Department of Health proposed regulations should be abandoned in their entirety

Screenshot 2022-04-28 133301

Recently Sakeliga submitted comments on proposed amendments by the Department of Health to the regulations relating to the surveillance and the control of notifiable medical conditions.

You can read our full (3-page) submission here: https://sakeliga.co.za/wp-content/uploads/2022/04/2022-04-21-Sakeliga-submission-on-National-Health-Act-Notifiable-Medical-Conditions-Regulations-1.pdf

We regard the proposed regulations to be detrimental to public health, unsound in law, and economically and socially harmful. The regulations constitute an attempt to give the public the impression that the national state of disaster on Covid-19 is being lifted when, in fact, it continues by another name. We maintain that the proposed regulations are so severely flawed that they are irreparable and should be abandoned in their entirety.

Why does Sakeliga believe these regulations must be opposed? Because they are an attempt to set up a permanent and draconian health management bureaucracy that seeks to impose even more red tape and compliance burdens on companies and private institutions, instrumentalise business to carry out state policy and to establish a monitored society, and use regulatory compliance requirements to infringe upon corporate independence and risk management autonomy and flexibility.

Onerous and unnecessary new health regulations make it even harder to do business, raise administrative costs and burdens, make conditions unattractive for staff and customers, and create a whole raft of petty rules and regulations which open up scope for corruption, mismanagement, tender abuse and more. Policies such as these put more power and influence in the hands of state functionaries who understand little about what it takes to create value and deliver quality goods and services at affordable prices.

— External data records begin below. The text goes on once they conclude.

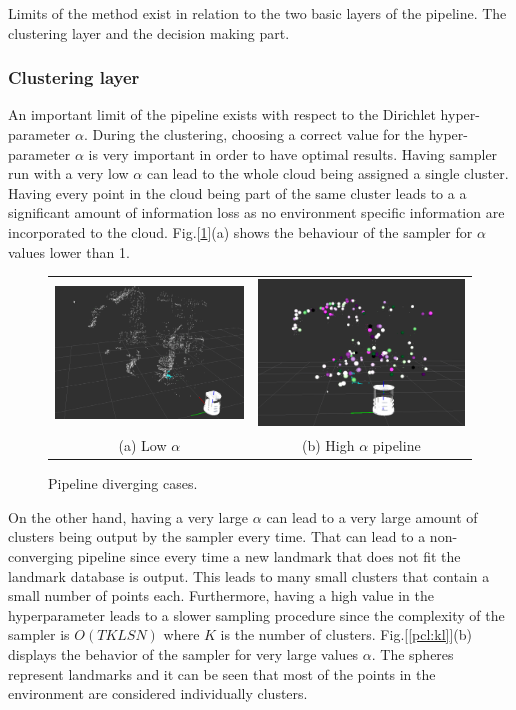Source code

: \documentclass[]{article}
\begin{document}
    Limits of the method exist in relation to the two basic layers of the pipeline. The clustering layer and the decision making part.

    \subsubsection{Clustering layer}

    An important limit of the pipeline exists with respect to the Dirichlet hyper-parameter $\alpha$. During the clustering, choosing a correct value for the hyper-parameter $\alpha$ is very important in order to have optimal results. Having sampler run with a very low $\alpha$ can lead to the whole cloud being assigned a single cluster. Having every point in the cloud being part of the same cluster leads to a a significant amount of information loss as no environment specific information are incorporated to the cloud. Fig.[\ref{pip:limits}](a) shows the behaviour of the sampler for $\alpha$ values lower than 1. 

    \begin{figure}
        \begin{tabular}{cc}
            \includegraphics[width=.26\textwidth]{singlecluster} &  \includegraphics[width=.26\textwidth]{onlyclusters2} \\
            (a) Low $\alpha$ & (b) High $\alpha$ pipeline\\
        \end{tabular}
        \caption{Pipeline diverging cases.}
        \label{pip:limits}
    \end{figure}


    On the other hand, having a very large $\alpha$ can lead to a very large amount of clusters being output by the sampler every time. That can lead to a non-converging pipeline since every time a new landmark that does not fit the landmark database is output. This leads to many small clusters that contain a small number of points each. Furthermore, having a high value in the hyperparameter leads to a slower sampling procedure since the complexity of the sampler is $O(TKLSN)$ where $K$ is the number of clusters. Fig.[\ref{pcl:kl}](b) displays the behavior of the sampler for very large values $\alpha$. The spheres represent landmarks and it can be seen that most of the points in the environment are considered individually clusters.
\end{document}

We have been advised that the Minister’s approach in framing the draft regulations undermines the rule of law and the separation of powers between the executive and the legislature, and is therefore unconstitutional.

Sakeliga has also considered the comments of several and diverse public health and medical researchers and scientists and attached their opinions to our submission. We find these analyses comprehensive and significant in that, even while they were done independently and while there are differences between them, both reject the proposed regulations in toto, and consider it too flawed for remedy. They argue that South Africa’s existing laws and regulations are already adequate for responding to pandemics, leaving room only for recommendations rather than instructions.

Our position is as follows:

  1. Covid-19 is not fit for classification as a notifiable medical condition.
  2. There is no need to alter the existing regulations to deal with Covid-19, so the proposed regulations, having been developed for that purpose, lack a reasonable basis.
  3. The extension of the draconian powers used to deal with Covid-19 to a long list of other conditions on a permanent basis would turn South Africa into a monitored society where freedom, privacy, and commerce would be unduly hindered and deprived.
  4. The powers which the Minister affords himself in the regulations (in respect of any current or future notifiable medical conditions) are ultra vires, draconian, and unconstitutional.
  5. The proposed regulations should be withdrawn.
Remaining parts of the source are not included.